Então li uma passagem das palavras de Deus: “Quando as pessoas estão preparadas para sacrificar a própria vida, tudo se torna insignificante e ninguém consegue vencê-las. O que poderia ser mais importante que a vida? Assim, Satanás se torna incapaz de fazer algo mais nas pessoas, não há nada que ele possa fazer com o homem. Embora, na definição da ‘carne’, se diga que a carne é corrompida por Satanás, se as pessoas verdadeiramente se entregarem, e não forem guiadas por Satanás, então ninguém consegue vencê-las” (‘Capítulo 36’ das Interpretações dos mistérios das palavras de Deus para todo o universo em “A Palavra manifesta em carne”). Ponderando sobre as palavras de Deus, entendi que essa situação era o teste de Deus e que uma guerra estava sendo travada no mundo espiritual. Sabia que devia ficar do lado de Deus e oferecer minha vida para envergonhar Satanás e dar testemunho de Deus; eu não podia virar as costas e fugir num momento tão crucial! Eu devia proteger o trabalho da casa de Deus — essa era a coisa que uma pessoa com consciência e humanidade faria. Eu estava sofrendo perseguição em nome da justiça, e mesmo que morresse, ainda assim valeria a pena. Se eu vivesse de forma ignóbil e me entregasse a Satanás, meu corpo sobreviveria, mas eu seria igual a uma morta-viva. Eu me senti libertada quando pensei nisso, então corri de volta para aquela igreja e organizei a transferência de todos os livros das palavras de Deus com os irmãos e irmãs e lhes disse que deviam se esconder. Todo o trabalho da igreja foi arranjado rapidamente, e agradeci a Deus por sua orientação!
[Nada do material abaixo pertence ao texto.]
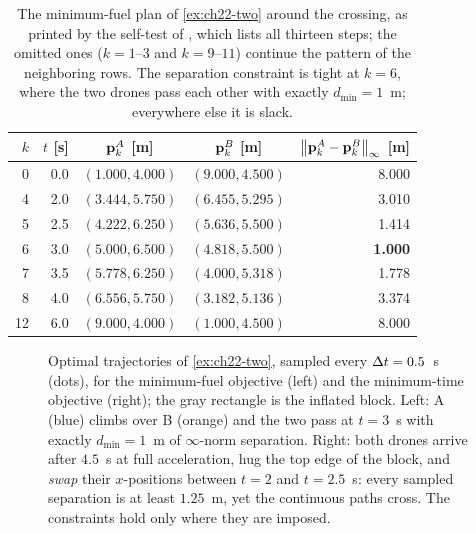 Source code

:\begin{table}[tb]
  \centering\small
  \caption{The minimum-fuel plan of \cref{ex:ch22-two} around the crossing,
  as printed by the self-test of , which lists all
  thirteen steps; the omitted ones ($k = 1$--$3$ and $k = 9$--$11$) continue
  the pattern of the neighboring rows. The separation
  constraint is tight at $k = 6$, where the two drones pass each other with
  exactly $d_{\min} = 1$~m; everywhere else it is slack.}
  \label{tab:ch22-steps}
  \begin{tabular}{@{}rrccr@{}}
  \toprule
  $k$ & $t$ [s] & $\pos^A_k$ [m] & $\pos^B_k$ [m] & $\norm{\pos^A_k - \pos^B_k}_\infty$ [m]\\
  \midrule
  0 & 0.0 & $(1.000, 4.000)$ & $(9.000, 4.500)$ & 8.000\\
  4 & 2.0 & $(3.444, 5.750)$ & $(6.455, 5.295)$ & 3.010\\
  5 & 2.5 & $(4.222, 6.250)$ & $(5.636, 5.500)$ & 1.414\\
  6 & 3.0 & $(5.000, 6.500)$ & $(4.818, 5.500)$ & \textbf{1.000}\\
  7 & 3.5 & $(5.778, 6.250)$ & $(4.000, 5.318)$ & 1.778\\
  8 & 4.0 & $(6.556, 5.750)$ & $(3.182, 5.136)$ & 3.374\\
  12 & 6.0 & $(9.000, 4.000)$ & $(1.000, 4.500)$ & 8.000\\
  \bottomrule
  \end{tabular}
\end{table}

\begin{figure}[tb]
  \centering
  \caption{Optimal trajectories of \cref{ex:ch22-two}, sampled every
  $\dt = 0.5$~s (dots), for the minimum-fuel objective (left) and the
  minimum-time objective (right); the gray rectangle is the inflated block.
  Left: A (blue) climbs over B (orange) and the two pass at $t = 3$~s with
  exactly $d_{\min} = 1$~m of $\infty$-norm separation. Right: both drones
  arrive after $4.5$~s at full acceleration, hug the top edge of the block,
  and \emph{swap} their $x$-positions between $t = 2$ and $t = 2.5$~s: every
  sampled separation is at least $1.25$~m, yet the continuous paths cross.
  The constraints hold only where they are imposed.}
  \label{fig:ch22-example}
\end{figure}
Tendo acreditado em Deus Todo-Poderoso por mais de vinte anos e sofrido constantemente a perseguição e a opressão do PC Chinês, embora tenha sofrido alguma dor, sob a orientação das palavras de Deus, vim a entender algumas verdades e aprendi a discernir entre o certo e o errado, entre justiça e maldade. Também aprendi a confiar em Deus em circunstâncias tão extraordinárias. Realmente sinto a autoridade nas palavras de Deus, e minha fé em Deus cresceu. Tudo isso foi pela graça de Deus. Graças a Deus Todo-Poderoso!